Third-seeded Palo Alto edged top-seeded Los Altos, 13-12, in the finals of the CCS Division I tournament at Independence High on Monday, winning all three games of the tourney by a single goal.
The final four seconds against the Santa Clara Valley Athletic League champion Eagles were eerily similar to the final seconds of regulation against SCVAL runner-up Los Gatos in the semifinals.
In both cases it worked out but not without several tense moments and the Vikings (20-11) won their first CCS title in 21 years.
Top-seeded Menlo School took a different route to its first CCS title in 12 years, winning its three tournament games by 13, 4 and 10 goals in Division II. The Knights (20-9) were in complete control in beating Saratoga, 20-10, immediately following Paly.
Both teams advanced into the NorCal tournament, which was scheduled to get underway Friday in Clovis.
Palo Alto senior goalie Ben Rapperport had a feeling his team could win the title about halfway through the season.
"I really think over the second half of the season we were the best team in the SCVAL," he said. "We worked for it and we grinded it out."
The Knights reached the CCS Division II championship game last year, its first appearance in the finals in 11 years, only to lose.
"After that loss, I think we immediately set our sights on winning this year," Menlo senior Mia Rosenblatt said. "We've come a long way and have grown exponentially. It's all about being a cohesive team and trusting in each other. This means a lot to the seniors. This is the time Menlo makes a comeback and dominants again."
Paly grad Ethan Look is finishing his first year as coach on a high.

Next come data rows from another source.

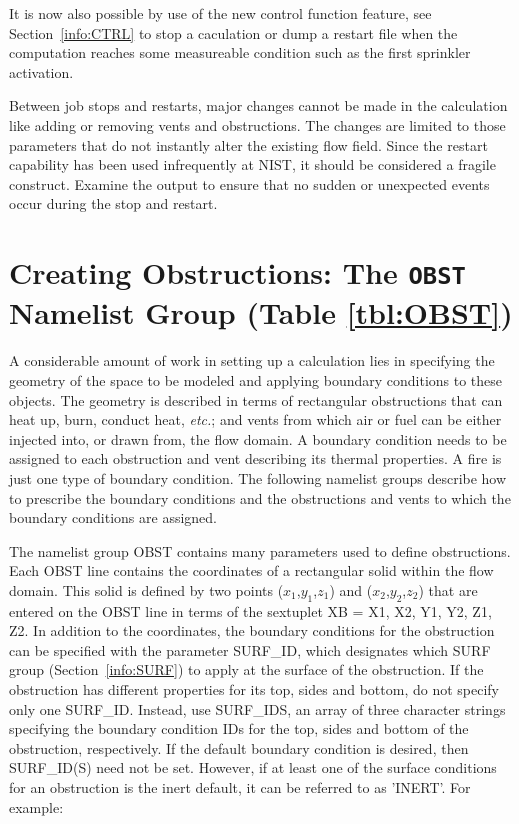 \documentclass[11pt]{book}
\begin{document}
It is now also possible by use of the new control function feature, see Section~\ref{info:CTRL}
to stop a caculation or dump a restart file when the computation reaches
some measureable condition such as the first sprinkler activation.


Between job stops and restarts, major changes cannot be made in the calculation
like adding or removing vents and obstructions. The changes are limited to those parameters that do
not instantly alter the existing flow field. Since the restart
capability has been used infrequently at NIST, it should be considered
a fragile construct. Examine the output
to ensure that no sudden or unexpected events occur during the stop and
restart.





\newpage

\section{Creating Obstructions: The \texorpdfstring{{\tt OBST}}{OBST} Namelist Group (Table \ref{tbl:OBST})}
\label{info:OBST}

A considerable amount of work in setting up a calculation lies in specifying the
geometry of the space to be modeled and applying boundary conditions
to these objects. The geometry is described in terms
of rectangular obstructions that can heat up, burn, conduct heat, {\em etc.};
and vents from which air or fuel can be
either injected into, or drawn from, the flow domain.
A boundary condition needs to be assigned to each obstruction
and vent describing its thermal properties. A fire is just one type of
boundary condition. The following
namelist groups describe how to prescribe the boundary conditions
and the obstructions and vents to which the boundary conditions are
assigned.

The namelist group {\ct OBST} contains many parameters used to define obstructions.
Each {\ct OBST} line contains the coordinates of a rectangular
solid within the flow domain. This solid is defined by two points
($x_1$,$y_1$,$z_1$) and ($x_2$,$y_2$,$z_2$) that are entered on the
{\ct OBST} line in terms of the sextuplet {\ct XB = X1, X2, Y1, Y2, Z1, Z2}.
In addition to the coordinates, the boundary conditions for the obstruction
can be specified with the parameter {\ct SURF\_ID}, which designates which
{\ct SURF} group (Section~\ref{info:SURF}) to apply at the surface of the obstruction.
If the obstruction has different properties for its top,
sides and bottom, do not specify only one {\ct SURF\_ID}. Instead, use {\ct SURF\_IDS}, an array of three character
strings specifying the boundary condition {\ct ID}s for the top,
sides and bottom of the obstruction, respectively.
If the default
boundary condition is desired, then {\ct SURF\_ID(S)} need not be set.
However, if at least one of the surface conditions for an
obstruction is the inert default, it can be referred to as {\ct 'INERT'}.
For example:
\end{document}

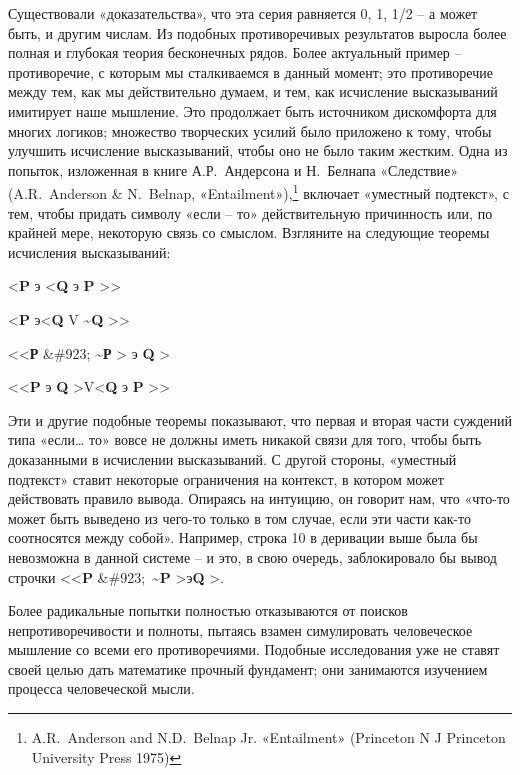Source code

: \documentclass[../main.tex]{subfiles}
\begin{document}
Существовали «доказательства», что эта серия равняется 0, 1, 1/2 \--- а может быть, и другим числам. Из подобных противоречивых результатов выросла более полная и глубокая теория бесконечных рядов. Более актуальный пример \--- противоречие, с которым мы сталкиваемся в данный момент; это противоречие между тем, как мы действительно думаем, и тем, как исчисление высказываний имитирует наше мышление. Это продолжает быть источником дискомфорта для многих логиков; множество творческих усилий было приложено к тому, чтобы улучшить исчисление высказываний, чтобы оно не было таким жестким. Одна из попыток, изложенная в книге А.Р.~Андерсона и Н.~Белнапа «Следствие» (A.R.~Anderson \& N.~Belnap, «Entailment»),\footnote{A.R.~Anderson and N.D.~Belnap Jr. «Entailment» (Princeton N J Princeton University Press 1975)} включает «уместный подтекст», с тем, чтобы придать символу «если \--- то» действительную причинность или, по крайней мере, некоторую связь со смыслом. Взгляните на следующие теоремы исчисления высказываний:

\textless{}\textbf{P} э \textless{}\textbf{Q} э \textbf{P} \textgreater\textgreater{}

\textless{}\textbf{P} э\textless{}\textbf{Q} V \textbf{\textasciitilde Q} \textgreater\textgreater{}

\textless\textless{}\textbf{Р} \&\#923; \textbf{\textasciitilde Р} \textgreater{} э \textbf{Q} \textgreater{}

\textless\textless{}\textbf{P} э \textbf{Q} \textgreater V\textless{}\textbf{Q} э \textbf{P} \textgreater\textgreater{}

Эти и другие подобные теоремы показывают, что первая и вторая части суждений типа «если\ldots{} то» вовсе не должны иметь никакой связи для того, чтобы быть доказанными в исчислении высказываний. С другой стороны, «уместный подтекст» ставит некоторые ограничения на контекст, в котором может действовать правило вывода. Опираясь на интуицию, он говорит нам, что «что-то может быть выведено из чего-то только в том случае, если эти части как-то соотносятся между собой». Например, строка 10 в деривации выше была бы невозможна в данной системе \--- и это, в свою очередь, заблокировало бы вывод строчки \textless\textless{}\textbf{P} \&\#923;~\textbf{\textasciitilde P} \textgreater э\textbf{Q} \textgreater.

Более радикальные попытки полностью отказываются от поисков непротиворечивости и полноты, пытаясь взамен симулировать человеческое мышление со всеми его противоречиями. Подобные исследования уже не ставят своей целью дать математике прочный фундамент; они занимаются изучением процесса человеческой мысли.
\end{document}
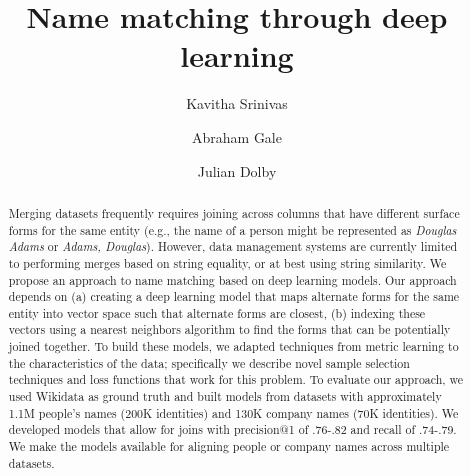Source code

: \documentclass[runningheads]{llncs}
\begin{document}
%
\title{Name matching through deep learning}
%
%
\author{Kavitha Srinivas \and
Abraham Gale \and
Julian Dolby}
%
%

%
\maketitle              %
%
\begin{abstract}
Merging datasets frequently requires joining across columns that have
different surface forms for the same entity (e.g., the name of a
person might be represented as \textit{Douglas Adams} or
\textit{Adams, Douglas}).  However, data management systems are currently limited
to performing merges based on string equality, or at best using
string similarity.  We propose an approach to name matching based on deep learning models.  
Our approach depends on (a) creating
a deep learning model that maps alternate forms for the same entity into vector space such that alternate forms are closest, (b) indexing these vectors using a nearest
neighbors algorithm to find the forms that can be potentially joined
together.  To build these models, we adapted techniques from
metric learning to the characteristics of the data; specifically we describe 
novel sample selection techniques and loss functions that work for this problem.  
To evaluate our approach, we used Wikidata as ground truth
and built models from datasets with approximately 1.1M people's names
(200K identities) and 130K company names (70K identities).  We developed models that 
allow for joins with precision@1 of .76-.82 and
recall of .74-.79.  We make the models available for aligning people or company names across multiple datasets.  

\end{abstract}
%
%
%








%
%
%


 
\end{document}
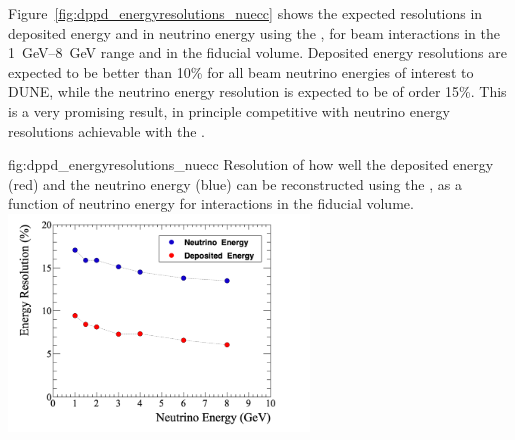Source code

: Figure~\ref{fig:dppd_energyresolutions_nuecc} shows the expected resolutions in deposited  energy and in neutrino  energy using the , for beam \nue {} interactions in the \SIrange{1}{8}{GeV} range and in the \lar fiducial volume. Deposited energy resolutions are expected to be better than \num{10}\% for all beam neutrino energies of interest to DUNE, while the neutrino energy resolution is expected to be of order \num{15}\%. This is a very promising result, in principle competitive with neutrino energy resolutions achievable with the .

\begin{dunefigure}{fig:dppd_energyresolutions_nuecc}
{Resolution of how well the deposited energy (red) and the neutrino energy (blue) can be reconstructed using the , as a function of neutrino energy for \nue {} interactions in the \lar fiducial volume.}
\includegraphics[width=0.60\textwidth]{graphics/dppd_energyresolutions_nuecc.png}
\end{dunefigure}
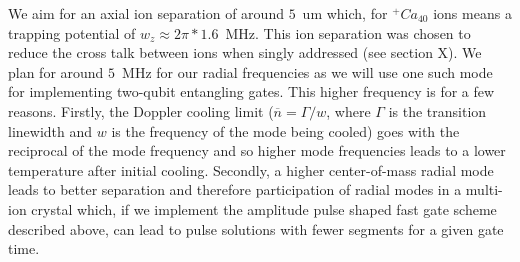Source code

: \documentclass[12pt]{iopart}
\begin{document}


We aim for an axial ion
separation of around $5$~um which, for $^+Ca_{40}$ ions means a
trapping potential of $w_z \approx 2\pi * 1.6$~MHz. This ion
separation was chosen to reduce the cross talk between ions when
singly addressed (see section X). We plan for around $5$~MHz for our
radial frequencies as we will use one such mode for implementing
two-qubit entangling gates. This higher frequency is for a few
reasons. Firstly, the Doppler cooling limit
($\overline{n} = \Gamma/w$, where $\Gamma$ is the transition linewidth
and $w$ is the frequency of the mode being cooled) goes with the
reciprocal of the mode frequency and so higher mode frequencies leads
to a lower temperature after initial cooling. Secondly, a higher
center-of-mass radial mode leads to better separation and therefore
participation of radial modes in a multi-ion crystal which, if we
implement the amplitude pulse shaped fast gate scheme described above,
can lead to pulse solutions with fewer segments for a given gate time.
\end{document}
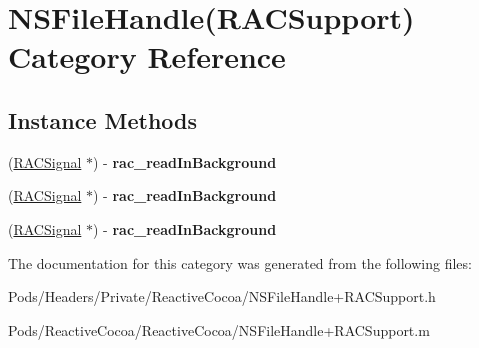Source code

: \hypertarget{category_n_s_file_handle_07_r_a_c_support_08}{}\section{N\+S\+File\+Handle(R\+A\+C\+Support) Category Reference}
\label{category_n_s_file_handle_07_r_a_c_support_08}
\subsection*{Instance Methods}
\begin{DoxyCompactItemize}
\item 
\mbox{\label{category_n_s_file_handle_07_r_a_c_support_08_a41ae48eaeb1950362af0e55755102aef}} 
(\mbox{\hyperlink{interface_r_a_c_signal}{R\+A\+C\+Signal}} $\ast$) -\/ {\bfseries rac\+\_\+read\+In\+Background}
\item 
\mbox{\label{category_n_s_file_handle_07_r_a_c_support_08_a41ae48eaeb1950362af0e55755102aef}} 
(\mbox{\hyperlink{interface_r_a_c_signal}{R\+A\+C\+Signal}} $\ast$) -\/ {\bfseries rac\+\_\+read\+In\+Background}
\item 
\mbox{\label{category_n_s_file_handle_07_r_a_c_support_08_a41ae48eaeb1950362af0e55755102aef}} 
(\mbox{\hyperlink{interface_r_a_c_signal}{R\+A\+C\+Signal}} $\ast$) -\/ {\bfseries rac\+\_\+read\+In\+Background}
\end{DoxyCompactItemize}


The documentation for this category was generated from the following files\+:\begin{DoxyCompactItemize}
\item 
Pods/\+Headers/\+Private/\+Reactive\+Cocoa/N\+S\+File\+Handle+\+R\+A\+C\+Support.\+h\item 
Pods/\+Reactive\+Cocoa/\+Reactive\+Cocoa/N\+S\+File\+Handle+\+R\+A\+C\+Support.\+m\end{DoxyCompactItemize}
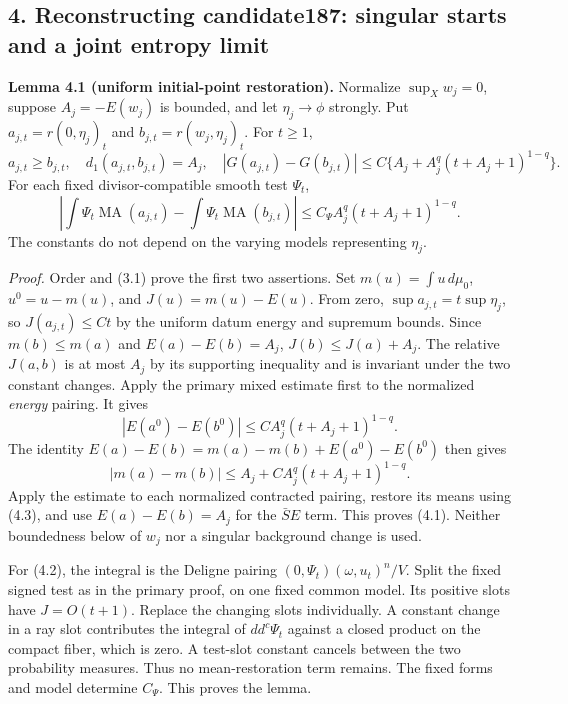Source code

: \documentclass[
  11pt,
]{article}
\begin{document}
\subsection{4. Reconstructing candidate187: singular starts and a joint
entropy
limit}\label{reconstructing-candidate187-singular-starts-and-a-joint-entropy-limit}

\textbf{Lemma 4.1 (uniform initial-point restoration).} Normalize
\(\sup_Xw_j=0\), suppose \(A_j=-E(w_j)\) is bounded, and let
\(\eta_j\to\phi\) strongly. Put \(a_{j,t}=r(0,\eta_j)_t\) and
\(b_{j,t}=r(w_j,\eta_j)_t\). For \(t\geq1\), \[
 a_{j,t}\geq b_{j,t},\quad d_1(a_{j,t},b_{j,t})=A_j,
 \quad |G(a_{j,t})-G(b_{j,t})|
 \leq C\{A_j+A_j^q(t+A_j+1)^{1-q}\}. \tag{4.1}
\] For each fixed divisor-compatible smooth test \(\Psi_t\), \[
 \left|\int\Psi_t\operatorname{MA}(a_{j,t})
             -\int\Psi_t\operatorname{MA}(b_{j,t})\right|
 \leq C_\Psi A_j^q(t+A_j+1)^{1-q}. \tag{4.2}
\] The constants do not depend on the varying models representing
\(\eta_j\).

\emph{Proof.} Order and (3.1) prove the first two assertions. Set
\(m(u)=\int u\,d\mu_0\), \(u^0=u-m(u)\), and \(J(u)=m(u)-E(u)\). From
zero, \(\sup a_{j,t}=t\sup\eta_j\), so \(J(a_{j,t})\leq Ct\) by the
uniform datum energy and supremum bounds. Since \(m(b)\leq m(a)\) and
\(E(a)-E(b)=A_j\), \(J(b)\leq J(a)+A_j\). The relative \(J(a,b)\) is at
most \(A_j\) by its supporting inequality and is invariant under the two
constant changes. Apply the primary mixed estimate first to the
normalized \emph{energy} pairing. It gives \[
 |E(a^0)-E(b^0)|\leq C A_j^q(t+A_j+1)^{1-q}.
\] The identity \(E(a)-E(b)=m(a)-m(b)+E(a^0)-E(b^0)\) then gives
\[ |m(a)-m(b)|\leq A_j+C A_j^q(t+A_j+1)^{1-q}. \tag{4.3}\] Apply the
estimate to each normalized contracted pairing, restore its means using
(4.3), and use \(E(a)-E(b)=A_j\) for the \(\bar S E\) term. This proves
(4.1). Neither boundedness below of \(w_j\) nor a singular background
change is used.

For (4.2), the integral is the Deligne pairing
\((0,\Psi_t)(\omega,u_t)^n/V\). Split the fixed signed test as in the
primary proof, on one fixed common model. Its positive slots have
\(J=O(t+1)\). Replace the changing slots individually. A constant change
in a ray slot contributes the integral of \(dd^c\Psi_t\) against a
closed product on the compact fiber, which is zero. A test-slot constant
cancels between the two probability measures. Thus no mean-restoration
term remains. The fixed forms and model determine \(C_\Psi\). This
proves the lemma.
\end{document}
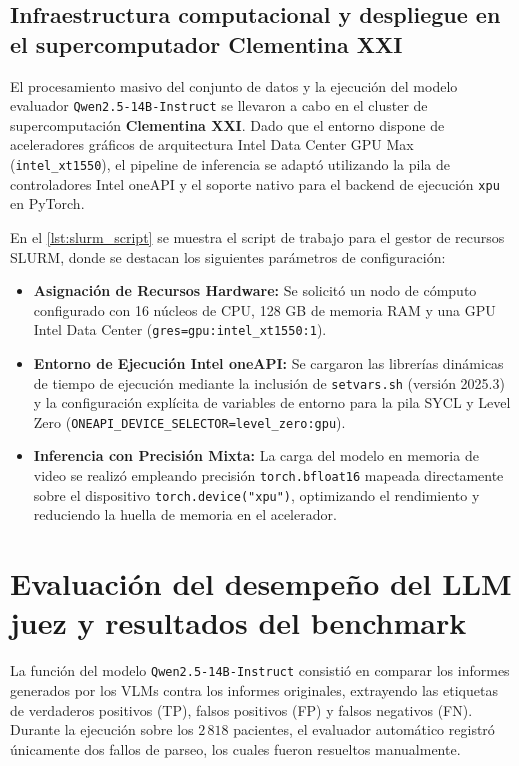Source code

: \documentclass[../tesis.tex]{subfiles}
\begin{document}
\subsection{Infraestructura computacional y despliegue en el supercomputador Clementina XXI}
\label{subsec:clementina_xxi}

El procesamiento masivo del conjunto de datos y la ejecución del modelo evaluador \texttt{Qwen2.5-14B-Instruct} se llevaron a cabo en el cluster de supercomputación \textbf{Clementina XXI}. Dado que el entorno dispone de aceleradores gráficos de arquitectura Intel Data Center GPU Max (\texttt{intel\_xt1550}), el pipeline de inferencia se adaptó utilizando la pila de controladores Intel oneAPI y el soporte nativo para el backend de ejecución \texttt{xpu} en PyTorch.

En el \autoref{lst:slurm_script} se muestra el script de trabajo para el gestor de recursos SLURM, donde se destacan los siguientes parámetros de configuración:

\begin{itemize}
    \item \textbf{Asignación de Recursos Hardware:} Se solicitó un nodo de cómputo configurado con 16 núcleos de CPU, 128 GB de memoria RAM y una GPU Intel Data Center (\texttt{gres=gpu:intel\_xt1550:1}).
    \item \textbf{Entorno de Ejecución Intel oneAPI:} Se cargaron las librerías dinámicas de tiempo de ejecución mediante la inclusión de \texttt{setvars.sh} (versión 2025.3) y la configuración explícita de variables de entorno para la pila SYCL y Level Zero (\texttt{ONEAPI\_DEVICE\_SELECTOR=level\_zero:gpu}).
    \item \textbf{Inferencia con Precisión Mixta:} La carga del modelo en memoria de video se realizó empleando precisión \texttt{torch.bfloat16} mapeada directamente sobre el dispositivo \texttt{torch.device("xpu")}, optimizando el rendimiento y reduciendo la huella de memoria en el acelerador.
\end{itemize}



\section{Evaluación del desempeño del LLM juez y resultados del benchmark}
\label{sec:eval_juez_benchmark}

La función del modelo \texttt{Qwen2.5-14B-Instruct} consistió en comparar los informes generados por los VLMs contra los informes originales, extrayendo las etiquetas de verdaderos positivos (TP), falsos positivos (FP) y falsos negativos (FN). Durante la ejecución sobre los $2\,818$ pacientes, el evaluador automático registró únicamente dos fallos de parseo, los cuales fueron resueltos manualmente.
\end{document}
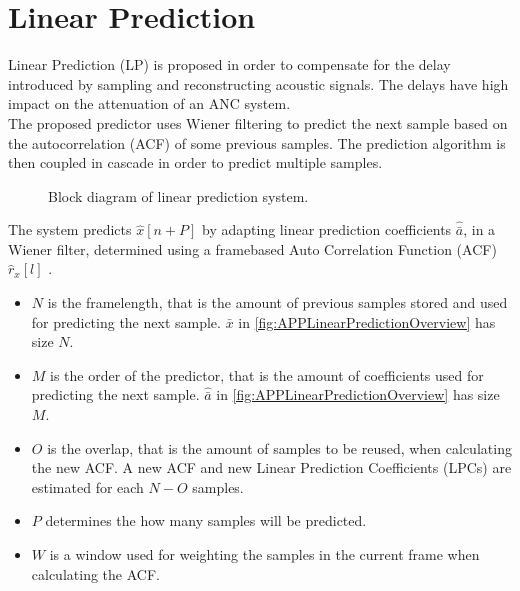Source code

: \section{Linear Prediction}
Linear Prediction (LP) is proposed in order to compensate for the delay introduced by sampling and reconstructing acoustic signals. The delays have high impact on the attenuation of an ANC system. \\
The proposed predictor uses Wiener filtering to predict the next sample based on the autocorrelation (ACF) of some previous samples. The prediction algorithm is then coupled in cascade in order to predict multiple samples. 

\begin{figure}[H]
	\centering
	
	\caption{Block diagram of linear prediction system.}
	\label{fig:APPLinearPredictionOverview}
\end{figure}
The system predicts $\hat{x}[n+P]$ by adapting linear prediction coefficients $\hat{\bar{a}}$, in a Wiener filter, determined using a framebased Auto Correlation Function (ACF) $\hat{r}_x[l]$ \cite{LinearPrediction}.

\begin{itemize} 
	\item $N$ is the framelength, that is the amount of previous samples stored and used for predicting the next sample. $\bar{x}$ in \autoref{fig:APPLinearPredictionOverview} has size $N$.
	\item $M$ is the order of the predictor, that is the amount of coefficients used for predicting the next sample. $\hat{\bar{a}}$ in \autoref{fig:APPLinearPredictionOverview} has size $M$.
	\item $O$ is the overlap, that is the amount of samples to be reused, when calculating the new ACF. A new ACF and new Linear Prediction Coefficients (LPCs) are estimated for each $N-O$ samples.
	\item $P$ determines the how many samples will be predicted. 
	\item $W$ is a window used for weighting the samples in the current frame when calculating the ACF. 
\end{itemize}


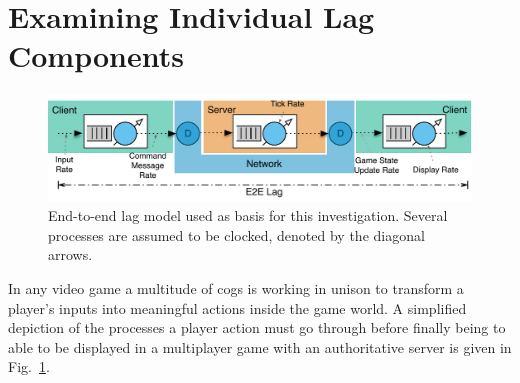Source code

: \section{Examining Individual Lag Components}
\label{sec:lagmodel}

\begin{figure}[t]
	\centering
	\includegraphics[width=1.0\textwidth]{images/e2e-lag-model.pdf}
	\caption{End-to-end lag model used as basis for this investigation. Several processes are assumed to be clocked, denoted by the diagonal arrows.}
\label{fig:e2e-lag-model}
\end{figure}

In any video game a multitude of cogs is working in unison to transform a player's inputs into meaningful actions inside the game world. A simplified depiction of the processes a player action must go through before finally being to able to be displayed in a multiplayer game with an authoritative server is given in Fig.~\ref{fig:e2e-lag-model}.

"During the first week of tryouts I brought everybody into the fabulous new gym and we looked at two banners, one a SCVAL banner and one a CCS banner," Look said. "We committed to it at that moment. These guys had great vision and a great work ethic. They deserved it."
Menlo coach Claire Howie is also in her first year after coaching the JVs last season.
"I can't ask for a better senior class," Howie said. "It started with three seniors who helped shape the entire season. When our starting goalie got hurt, Natalie (Hilderbrand) became our fourth senior. She was willing to step up and help her friends and the team."
It was that kind of support that inspired both teams to achieve their goals.
"In the first half of the season we dropped a few games but then changed up our schemes a little bit," said Paly junior Ryan Stanley, who scored a game-high six goals. "This means so much. When we went to the gym and realized it had been over 20 years . . . now we're there with the great players."
The Vikings (20-11) had only been in one other CCS title match (2007) since beating Menlo, 12-7, for the trophy in 1997.
Charles Mitz, Dexter Gormley and Zander Darby each scored twice and Javid Alasti also scored for the Vikings.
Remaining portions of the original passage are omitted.